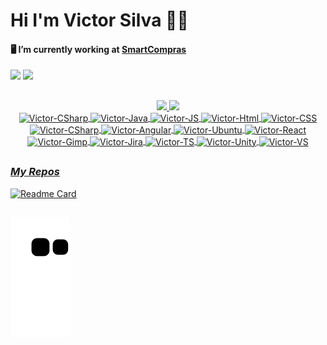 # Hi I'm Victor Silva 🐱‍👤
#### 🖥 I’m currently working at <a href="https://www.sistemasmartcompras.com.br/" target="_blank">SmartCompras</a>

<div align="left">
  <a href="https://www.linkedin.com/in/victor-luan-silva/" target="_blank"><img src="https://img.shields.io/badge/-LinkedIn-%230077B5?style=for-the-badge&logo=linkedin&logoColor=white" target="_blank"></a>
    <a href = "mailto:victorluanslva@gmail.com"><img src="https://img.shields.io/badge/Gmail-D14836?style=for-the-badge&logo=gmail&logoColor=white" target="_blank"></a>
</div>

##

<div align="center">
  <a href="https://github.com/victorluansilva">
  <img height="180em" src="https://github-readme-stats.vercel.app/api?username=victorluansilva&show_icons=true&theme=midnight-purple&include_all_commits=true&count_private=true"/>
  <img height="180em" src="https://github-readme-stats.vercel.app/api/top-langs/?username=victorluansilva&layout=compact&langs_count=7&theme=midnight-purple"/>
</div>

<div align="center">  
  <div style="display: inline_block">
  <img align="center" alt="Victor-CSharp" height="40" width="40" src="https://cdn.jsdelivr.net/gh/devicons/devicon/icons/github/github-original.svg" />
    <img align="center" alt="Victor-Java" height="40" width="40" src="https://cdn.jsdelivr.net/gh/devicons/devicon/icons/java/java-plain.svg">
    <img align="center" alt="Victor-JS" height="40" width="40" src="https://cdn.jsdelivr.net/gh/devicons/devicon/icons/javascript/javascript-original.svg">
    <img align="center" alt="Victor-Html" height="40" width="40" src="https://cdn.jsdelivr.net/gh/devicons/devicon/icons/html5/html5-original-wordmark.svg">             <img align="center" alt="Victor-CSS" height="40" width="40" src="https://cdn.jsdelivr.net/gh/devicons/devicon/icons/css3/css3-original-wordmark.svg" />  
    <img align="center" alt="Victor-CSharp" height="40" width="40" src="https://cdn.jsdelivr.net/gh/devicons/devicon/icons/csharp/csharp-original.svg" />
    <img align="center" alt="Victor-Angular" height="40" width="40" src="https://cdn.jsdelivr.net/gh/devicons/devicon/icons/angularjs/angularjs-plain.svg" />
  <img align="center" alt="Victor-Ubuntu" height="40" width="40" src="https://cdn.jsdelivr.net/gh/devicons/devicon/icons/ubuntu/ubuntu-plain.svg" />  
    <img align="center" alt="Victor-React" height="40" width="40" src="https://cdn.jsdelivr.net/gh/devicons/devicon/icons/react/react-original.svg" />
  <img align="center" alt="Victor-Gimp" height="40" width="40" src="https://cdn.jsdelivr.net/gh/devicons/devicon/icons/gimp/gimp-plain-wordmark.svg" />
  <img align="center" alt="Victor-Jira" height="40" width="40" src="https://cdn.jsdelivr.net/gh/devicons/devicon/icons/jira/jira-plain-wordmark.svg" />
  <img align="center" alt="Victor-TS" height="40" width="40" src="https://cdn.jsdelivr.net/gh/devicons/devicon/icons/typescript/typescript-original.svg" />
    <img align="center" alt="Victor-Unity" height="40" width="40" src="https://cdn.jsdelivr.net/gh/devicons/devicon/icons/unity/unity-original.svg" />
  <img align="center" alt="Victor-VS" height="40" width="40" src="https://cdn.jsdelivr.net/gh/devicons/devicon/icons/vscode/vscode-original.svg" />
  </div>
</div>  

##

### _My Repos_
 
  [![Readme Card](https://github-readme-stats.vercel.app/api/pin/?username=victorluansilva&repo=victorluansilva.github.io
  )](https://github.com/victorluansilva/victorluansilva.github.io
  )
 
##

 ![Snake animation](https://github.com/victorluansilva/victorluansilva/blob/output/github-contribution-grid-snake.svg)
■ ■ ■ ■ ■
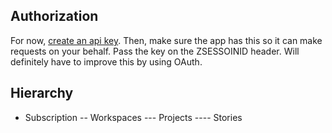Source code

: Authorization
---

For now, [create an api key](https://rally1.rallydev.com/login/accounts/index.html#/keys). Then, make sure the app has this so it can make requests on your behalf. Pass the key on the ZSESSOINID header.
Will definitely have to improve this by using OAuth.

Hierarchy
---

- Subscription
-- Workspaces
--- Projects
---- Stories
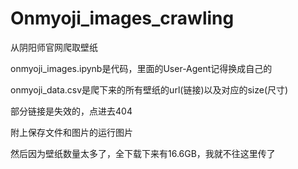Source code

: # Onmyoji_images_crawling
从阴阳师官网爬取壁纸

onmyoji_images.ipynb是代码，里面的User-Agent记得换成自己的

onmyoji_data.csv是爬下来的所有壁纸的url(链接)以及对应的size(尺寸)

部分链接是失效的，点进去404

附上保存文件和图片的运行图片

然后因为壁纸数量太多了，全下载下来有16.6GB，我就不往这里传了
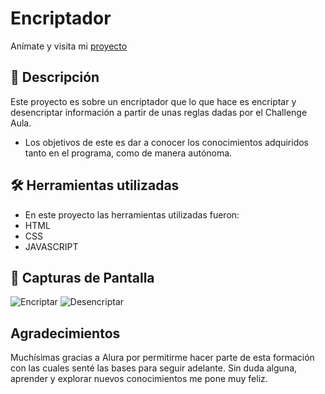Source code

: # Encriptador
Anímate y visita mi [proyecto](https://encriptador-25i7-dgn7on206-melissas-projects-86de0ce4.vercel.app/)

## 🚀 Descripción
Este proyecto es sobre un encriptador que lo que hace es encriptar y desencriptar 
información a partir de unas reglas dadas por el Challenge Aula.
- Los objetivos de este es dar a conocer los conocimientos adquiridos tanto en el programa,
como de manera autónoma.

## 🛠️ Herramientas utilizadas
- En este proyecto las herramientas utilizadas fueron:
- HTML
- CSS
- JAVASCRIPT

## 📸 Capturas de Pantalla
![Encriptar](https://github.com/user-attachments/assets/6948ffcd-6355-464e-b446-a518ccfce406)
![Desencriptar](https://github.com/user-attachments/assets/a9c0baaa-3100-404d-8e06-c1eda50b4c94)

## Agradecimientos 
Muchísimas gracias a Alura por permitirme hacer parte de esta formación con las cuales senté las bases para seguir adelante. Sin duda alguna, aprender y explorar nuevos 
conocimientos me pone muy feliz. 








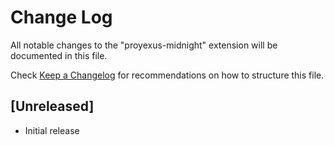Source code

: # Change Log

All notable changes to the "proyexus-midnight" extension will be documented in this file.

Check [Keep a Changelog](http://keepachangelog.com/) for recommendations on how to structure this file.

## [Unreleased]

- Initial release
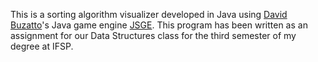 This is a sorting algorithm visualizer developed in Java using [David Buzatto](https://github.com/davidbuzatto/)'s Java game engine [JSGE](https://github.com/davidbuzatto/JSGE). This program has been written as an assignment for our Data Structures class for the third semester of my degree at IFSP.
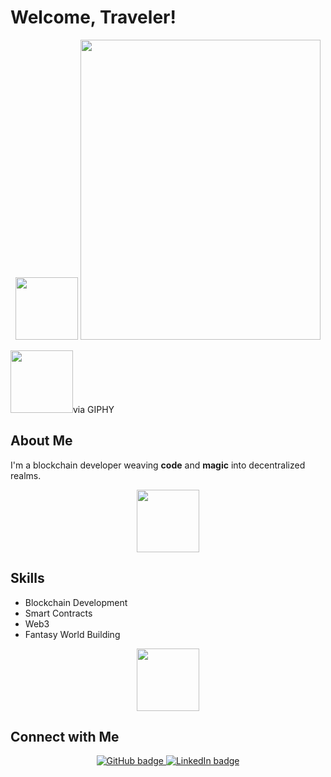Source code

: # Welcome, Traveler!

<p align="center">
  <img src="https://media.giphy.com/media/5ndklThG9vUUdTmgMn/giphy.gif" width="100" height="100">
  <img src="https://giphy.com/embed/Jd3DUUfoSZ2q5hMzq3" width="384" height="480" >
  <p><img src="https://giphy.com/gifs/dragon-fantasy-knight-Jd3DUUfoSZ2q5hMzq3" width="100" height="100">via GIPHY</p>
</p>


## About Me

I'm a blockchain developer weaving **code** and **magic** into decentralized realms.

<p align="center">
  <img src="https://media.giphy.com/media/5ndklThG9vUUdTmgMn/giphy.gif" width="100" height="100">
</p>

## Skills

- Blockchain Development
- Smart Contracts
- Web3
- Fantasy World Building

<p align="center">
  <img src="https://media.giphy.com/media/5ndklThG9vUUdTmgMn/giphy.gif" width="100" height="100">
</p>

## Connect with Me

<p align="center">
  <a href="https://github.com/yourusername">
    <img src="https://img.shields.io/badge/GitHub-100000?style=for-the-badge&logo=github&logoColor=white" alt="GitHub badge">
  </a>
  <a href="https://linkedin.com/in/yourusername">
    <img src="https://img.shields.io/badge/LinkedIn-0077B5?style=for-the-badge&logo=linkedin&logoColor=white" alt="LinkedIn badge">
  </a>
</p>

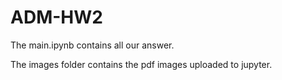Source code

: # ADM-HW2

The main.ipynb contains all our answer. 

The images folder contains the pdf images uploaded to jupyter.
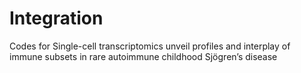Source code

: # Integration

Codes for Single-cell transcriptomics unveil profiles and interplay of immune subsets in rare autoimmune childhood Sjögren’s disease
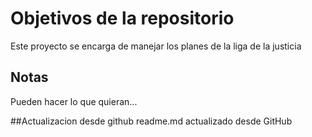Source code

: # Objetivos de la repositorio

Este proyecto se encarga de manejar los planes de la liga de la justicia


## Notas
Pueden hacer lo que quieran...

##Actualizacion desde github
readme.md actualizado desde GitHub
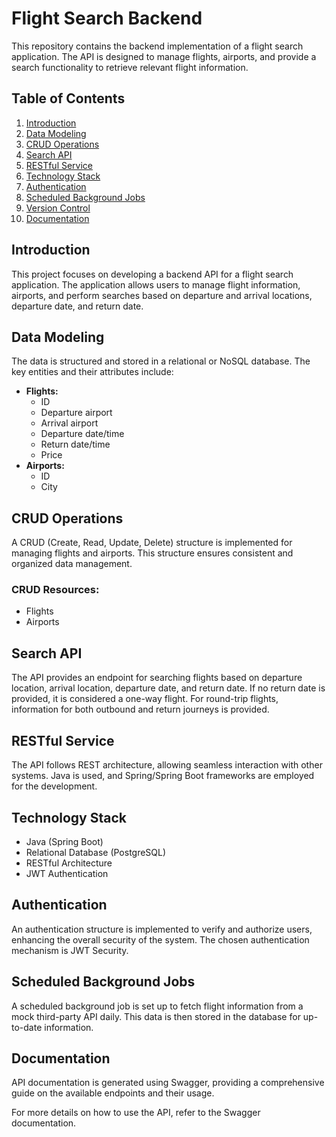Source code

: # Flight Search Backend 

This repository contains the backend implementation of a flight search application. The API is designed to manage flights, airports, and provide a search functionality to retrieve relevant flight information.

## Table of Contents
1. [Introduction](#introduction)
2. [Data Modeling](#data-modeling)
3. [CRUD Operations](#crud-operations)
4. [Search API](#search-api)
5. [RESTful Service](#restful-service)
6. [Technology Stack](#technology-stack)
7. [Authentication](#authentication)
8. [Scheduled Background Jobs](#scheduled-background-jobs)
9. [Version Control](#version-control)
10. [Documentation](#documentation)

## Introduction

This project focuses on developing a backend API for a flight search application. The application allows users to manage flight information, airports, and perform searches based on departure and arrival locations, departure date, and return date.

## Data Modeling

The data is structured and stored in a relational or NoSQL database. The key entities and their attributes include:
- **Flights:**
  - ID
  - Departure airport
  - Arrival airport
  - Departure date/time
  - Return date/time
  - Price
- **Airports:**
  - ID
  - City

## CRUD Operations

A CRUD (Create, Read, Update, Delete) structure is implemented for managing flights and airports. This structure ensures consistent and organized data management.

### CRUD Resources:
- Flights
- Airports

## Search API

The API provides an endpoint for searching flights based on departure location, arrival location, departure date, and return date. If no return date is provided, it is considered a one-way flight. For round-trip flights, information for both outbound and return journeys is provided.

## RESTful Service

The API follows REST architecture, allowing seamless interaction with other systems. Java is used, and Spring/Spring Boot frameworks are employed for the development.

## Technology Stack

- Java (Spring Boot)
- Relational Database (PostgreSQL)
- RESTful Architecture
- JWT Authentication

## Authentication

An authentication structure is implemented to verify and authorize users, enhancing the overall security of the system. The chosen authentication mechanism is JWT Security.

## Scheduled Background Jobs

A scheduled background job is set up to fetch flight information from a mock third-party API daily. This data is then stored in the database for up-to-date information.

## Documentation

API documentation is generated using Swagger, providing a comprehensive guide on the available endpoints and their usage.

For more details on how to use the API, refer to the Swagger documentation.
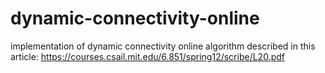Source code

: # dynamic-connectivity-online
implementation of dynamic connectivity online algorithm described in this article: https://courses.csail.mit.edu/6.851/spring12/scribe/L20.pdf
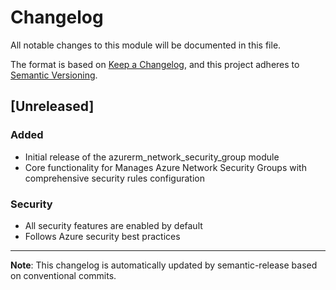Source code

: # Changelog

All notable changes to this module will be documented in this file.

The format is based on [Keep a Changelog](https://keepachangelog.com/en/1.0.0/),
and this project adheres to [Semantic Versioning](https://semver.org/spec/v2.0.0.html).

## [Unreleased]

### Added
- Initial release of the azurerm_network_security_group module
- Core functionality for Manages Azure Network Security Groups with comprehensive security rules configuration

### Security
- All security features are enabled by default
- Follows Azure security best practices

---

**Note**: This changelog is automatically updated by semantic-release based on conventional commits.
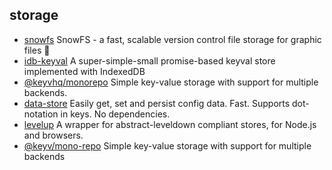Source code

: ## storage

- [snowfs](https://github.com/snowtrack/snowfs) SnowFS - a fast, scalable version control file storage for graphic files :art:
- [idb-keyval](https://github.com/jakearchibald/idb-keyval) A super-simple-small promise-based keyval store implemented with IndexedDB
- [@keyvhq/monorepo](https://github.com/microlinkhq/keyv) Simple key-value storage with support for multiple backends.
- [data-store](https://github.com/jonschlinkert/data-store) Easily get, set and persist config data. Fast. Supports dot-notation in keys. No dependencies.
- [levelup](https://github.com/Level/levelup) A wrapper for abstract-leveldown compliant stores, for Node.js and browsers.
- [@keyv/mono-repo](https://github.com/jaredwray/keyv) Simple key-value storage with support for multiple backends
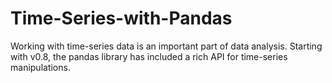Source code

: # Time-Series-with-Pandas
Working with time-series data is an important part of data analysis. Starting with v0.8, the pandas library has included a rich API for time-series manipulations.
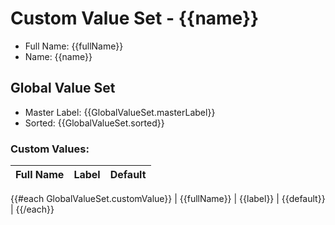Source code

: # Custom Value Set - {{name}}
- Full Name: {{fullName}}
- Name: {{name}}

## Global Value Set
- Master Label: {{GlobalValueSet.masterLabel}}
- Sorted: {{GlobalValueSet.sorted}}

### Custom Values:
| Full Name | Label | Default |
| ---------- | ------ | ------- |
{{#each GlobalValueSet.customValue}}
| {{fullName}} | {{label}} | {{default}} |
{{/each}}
■ ■ ■ ■ ■
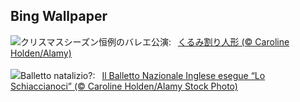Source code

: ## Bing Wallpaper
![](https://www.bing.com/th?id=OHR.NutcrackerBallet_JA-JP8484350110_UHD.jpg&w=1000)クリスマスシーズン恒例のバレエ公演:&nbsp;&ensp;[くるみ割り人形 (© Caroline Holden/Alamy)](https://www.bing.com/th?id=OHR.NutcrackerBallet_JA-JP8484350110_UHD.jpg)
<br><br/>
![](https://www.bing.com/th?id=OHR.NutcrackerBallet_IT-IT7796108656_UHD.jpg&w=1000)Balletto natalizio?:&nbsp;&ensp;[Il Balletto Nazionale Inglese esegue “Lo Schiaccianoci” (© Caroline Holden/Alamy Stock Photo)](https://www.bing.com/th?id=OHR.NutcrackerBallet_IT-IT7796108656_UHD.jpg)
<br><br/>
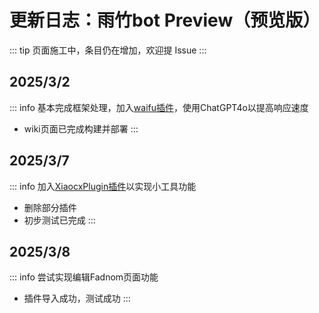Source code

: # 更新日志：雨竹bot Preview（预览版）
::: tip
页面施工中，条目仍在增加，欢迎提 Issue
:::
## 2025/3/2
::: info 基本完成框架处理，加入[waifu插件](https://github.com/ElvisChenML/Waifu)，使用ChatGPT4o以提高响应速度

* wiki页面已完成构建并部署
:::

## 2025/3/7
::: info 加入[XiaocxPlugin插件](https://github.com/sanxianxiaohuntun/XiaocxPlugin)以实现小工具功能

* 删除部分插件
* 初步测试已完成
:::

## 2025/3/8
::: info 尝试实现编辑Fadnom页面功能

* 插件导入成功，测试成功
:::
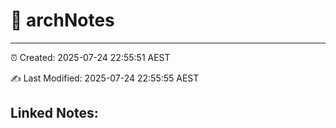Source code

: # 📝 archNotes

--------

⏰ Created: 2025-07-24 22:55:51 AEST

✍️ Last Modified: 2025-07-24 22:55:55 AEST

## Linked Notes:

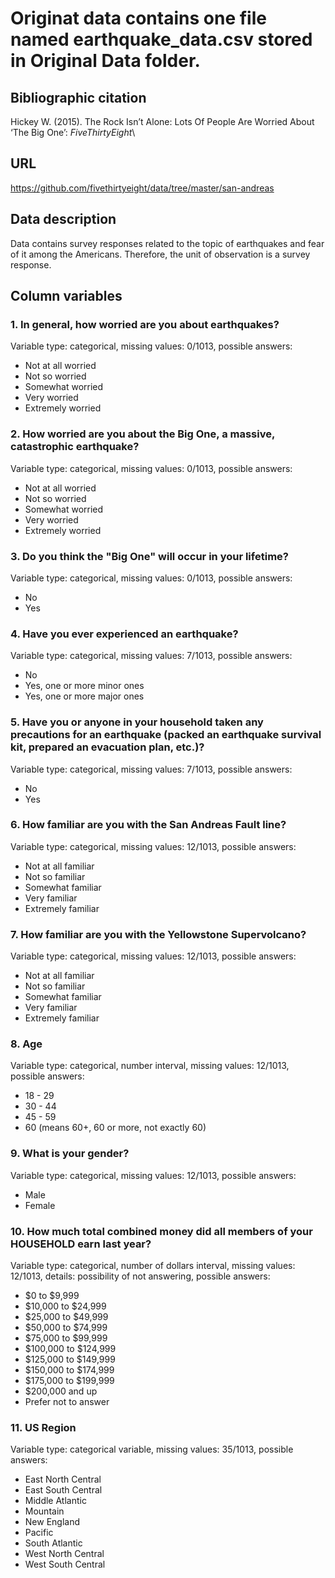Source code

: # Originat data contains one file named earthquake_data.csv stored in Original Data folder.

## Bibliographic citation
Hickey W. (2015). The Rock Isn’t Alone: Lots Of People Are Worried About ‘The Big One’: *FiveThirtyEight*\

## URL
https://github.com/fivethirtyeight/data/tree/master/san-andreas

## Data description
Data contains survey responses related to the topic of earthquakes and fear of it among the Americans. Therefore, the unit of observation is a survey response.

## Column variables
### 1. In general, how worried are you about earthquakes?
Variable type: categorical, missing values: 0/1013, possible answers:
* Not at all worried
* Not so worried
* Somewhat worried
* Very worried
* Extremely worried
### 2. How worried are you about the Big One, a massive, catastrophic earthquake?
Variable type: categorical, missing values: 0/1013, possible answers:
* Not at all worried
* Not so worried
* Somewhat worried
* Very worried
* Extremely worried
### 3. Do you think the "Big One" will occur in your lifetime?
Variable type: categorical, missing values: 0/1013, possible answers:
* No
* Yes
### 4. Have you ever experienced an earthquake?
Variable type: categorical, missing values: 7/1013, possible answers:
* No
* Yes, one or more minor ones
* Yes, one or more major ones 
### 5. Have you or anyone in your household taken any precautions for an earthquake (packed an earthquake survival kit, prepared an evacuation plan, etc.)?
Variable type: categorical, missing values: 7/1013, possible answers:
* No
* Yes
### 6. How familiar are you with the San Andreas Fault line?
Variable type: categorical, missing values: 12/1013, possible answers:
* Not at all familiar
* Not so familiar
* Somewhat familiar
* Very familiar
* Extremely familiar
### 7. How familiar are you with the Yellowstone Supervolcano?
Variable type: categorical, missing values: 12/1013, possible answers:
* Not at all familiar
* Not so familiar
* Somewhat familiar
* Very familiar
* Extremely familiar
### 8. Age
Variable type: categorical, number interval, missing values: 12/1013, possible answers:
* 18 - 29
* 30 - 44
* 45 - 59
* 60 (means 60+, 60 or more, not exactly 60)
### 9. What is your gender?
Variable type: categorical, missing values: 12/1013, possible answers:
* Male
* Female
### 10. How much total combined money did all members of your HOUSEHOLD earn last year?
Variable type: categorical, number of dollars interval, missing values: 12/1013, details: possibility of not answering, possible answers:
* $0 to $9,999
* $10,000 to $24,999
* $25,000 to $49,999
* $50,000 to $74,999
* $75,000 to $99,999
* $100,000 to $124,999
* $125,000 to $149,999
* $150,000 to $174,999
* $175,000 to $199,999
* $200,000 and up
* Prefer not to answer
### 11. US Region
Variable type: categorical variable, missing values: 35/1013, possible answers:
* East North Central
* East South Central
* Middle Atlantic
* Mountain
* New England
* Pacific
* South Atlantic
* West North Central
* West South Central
■ ■ ■ ■ ■
■ Directions
Starting at the line above that holds "The API follows", repeat every line exactly down to and including the line that holds "- Initial release of", then stop. Do not carry over any pictures.

■ Result of the exercise
The API follows REST architecture, allowing seamless interaction with other systems. Java is used, and Spring/Spring Boot frameworks are employed for the development.

## Technology Stack

- Java (Spring Boot)
- Relational Database (PostgreSQL)
- RESTful Architecture
- JWT Authentication

## Authentication

An authentication structure is implemented to verify and authorize users, enhancing the overall security of the system. The chosen authentication mechanism is JWT Security.

## Scheduled Background Jobs

A scheduled background job is set up to fetch flight information from a mock third-party API daily. This data is then stored in the database for up-to-date information.

## Documentation

API documentation is generated using Swagger, providing a comprehensive guide on the available endpoints and their usage.

For more details on how to use the API, refer to the Swagger documentation.
Source code

: # dynamic-connectivity-online
implementation of dynamic connectivity online algorithm described in this article: https://courses.csail.mit.edu/6.851/spring12/scribe/L20.pdf
Source code

: # Changelog

All notable changes to this module will be documented in this file.

The format is based on [Keep a Changelog](https://keepachangelog.com/en/1.0.0/),
and this project adheres to [Semantic Versioning](https://semver.org/spec/v2.0.0.html).

## [Unreleased]

### Added
- Initial release of the azurerm_network_security_group module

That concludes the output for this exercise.